One of the primary reasons that the state government is unwilling to fund the Trains to Nowhere project is that they cannot justify spending state funds to subsidize a project that does not ease traffic congestion. That’s right. Our transit planners had to admit that the purpose of their multi-billion dollar gold-plated trains is not to ease traffic congestion. The transit planners claimed that each light-rail vehicle would remove at least 60 cars from the road. With initial plans for 15 vehicles and over a billion dollars in cost, that comes to over a million dollars per car. (Do you want to sell them your car?) Does this really sound like careful stewardship of the public purse?
If not congestion, what does drive this project? The main purpose is to spur high-density real estate development along the train corridor. You can take the Democrats out of New York City and San Francisco, but you can’t take the love of dense urban warrens out of the Democrats.
The Durham County Republican Party also warned in 2011 that the costs of profligate transit projects like light rail would drain funds from core, albeit grossly inefficient, transit services, such as buses. Dollars haven’t even started flowing yet to build tracks, and already we are hearing dire warnings of funding shortfalls for our bus system. Still more new taxes are coming our way to bolster our inefficient bus lines. Does the drop in revenues for our buses indicate that even more buses are running empty?
The current state of affairs was predictable for anyone who didn’t let big government ideology overwhelm common sense. The GOP fights for common-sense governance. What can we do immediately to improve Durham transit? A simple first step is to modify the focus of the Durham vehicle-for-hire regulations. Currently, one of the primary goals of the regulations is to guarantee that taxi fares remain too high to be an affordable transportation option for Durham’s poorer citizens. The regulations should focus instead on safety. We propose that Durham drop its cap on permits to operate taxis.

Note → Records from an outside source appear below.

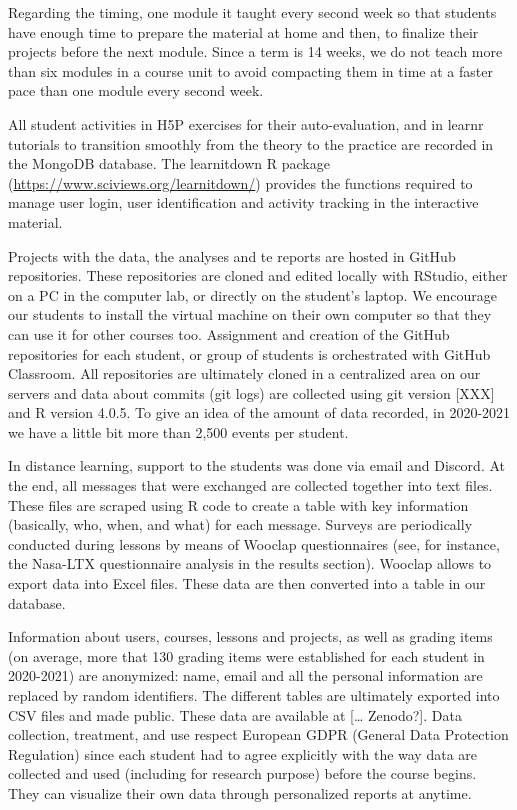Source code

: \documentclass[
]{article}
\begin{document}
Regarding the timing, one module it taught every second week so that
students have enough time to prepare the material at home and then, to
finalize their projects before the next module. Since a term is 14
weeks, we do not teach more than six modules in a course unit to avoid
compacting them in time at a faster pace than one module every second
week.

All student activities in H5P exercises for their auto-evaluation, and
in learnr tutorials to transition smoothly from the theory to the
practice are recorded in the MongoDB database. The learnitdown R package
(\url{https://www.sciviews.org/learnitdown/}) provides the functions
required to manage user login, user identification and activity tracking
in the interactive material.

Projects with the data, the analyses and te reports are hosted in GitHub
repositories. These repositories are cloned and edited locally with
RStudio, either on a PC in the computer lab, or directly on the
student's laptop. We encourage our students to install the virtual
machine on their own computer so that they can use it for other courses
too. Assignment and creation of the GitHub repositories for each
student, or group of students is orchestrated with GitHub Classroom. All
repositories are ultimately cloned in a centralized area on our servers
and data about commits (git logs) are collected using git version
{[}XXX{]} and R version 4.0.5. To give an idea of the amount of data
recorded, in 2020-2021 we have a little bit more than 2,500 events per
student.

In distance learning, support to the students was done via email and
Discord. At the end, all messages that were exchanged are collected
together into text files. These files are scraped using R code to create
a table with key information (basically, who, when, and what) for each
message. Surveys are periodically conducted during lessons by means of
Wooclap questionnaires (see, for instance, the Nasa-LTX questionnaire
analysis in the results section). Wooclap allows to export data into
Excel files. These data are then converted into a table in our database.

Information about users, courses, lessons and projects, as well as
grading items (on average, more that 130 grading items were established
for each student in 2020-2021) are anonymized: name, email and all the
personal information are replaced by random identifiers. The different
tables are ultimately exported into CSV files and made public. These
data are available at {[}\ldots{} Zenodo?{]}. Data collection,
treatment, and use respect European GDPR (General Data Protection
Regulation) since each student had to agree explicitly with the way data
are collected and used (including for research purpose) before the
course begins. They can visualize their own data through personalized
reports at anytime.
\end{document}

Another step is to use vans rather than full-size buses to extend Durham transit services to poorly served neighborhoods. These steps are not as grandiose as billion dollar gold-plated trains, but the people of Durham need effective solutions, not extravagant money holes.
We encourage the Durham County Government to suspend the new transit tax. We suggest that local officials take this opportunity to commit themselves to a transportation policy for the County of Durham based on real world fiscal constraints and on the actual needs of the citizens of the county.
Ted Hicks is chairman of the Durham County Republican Party.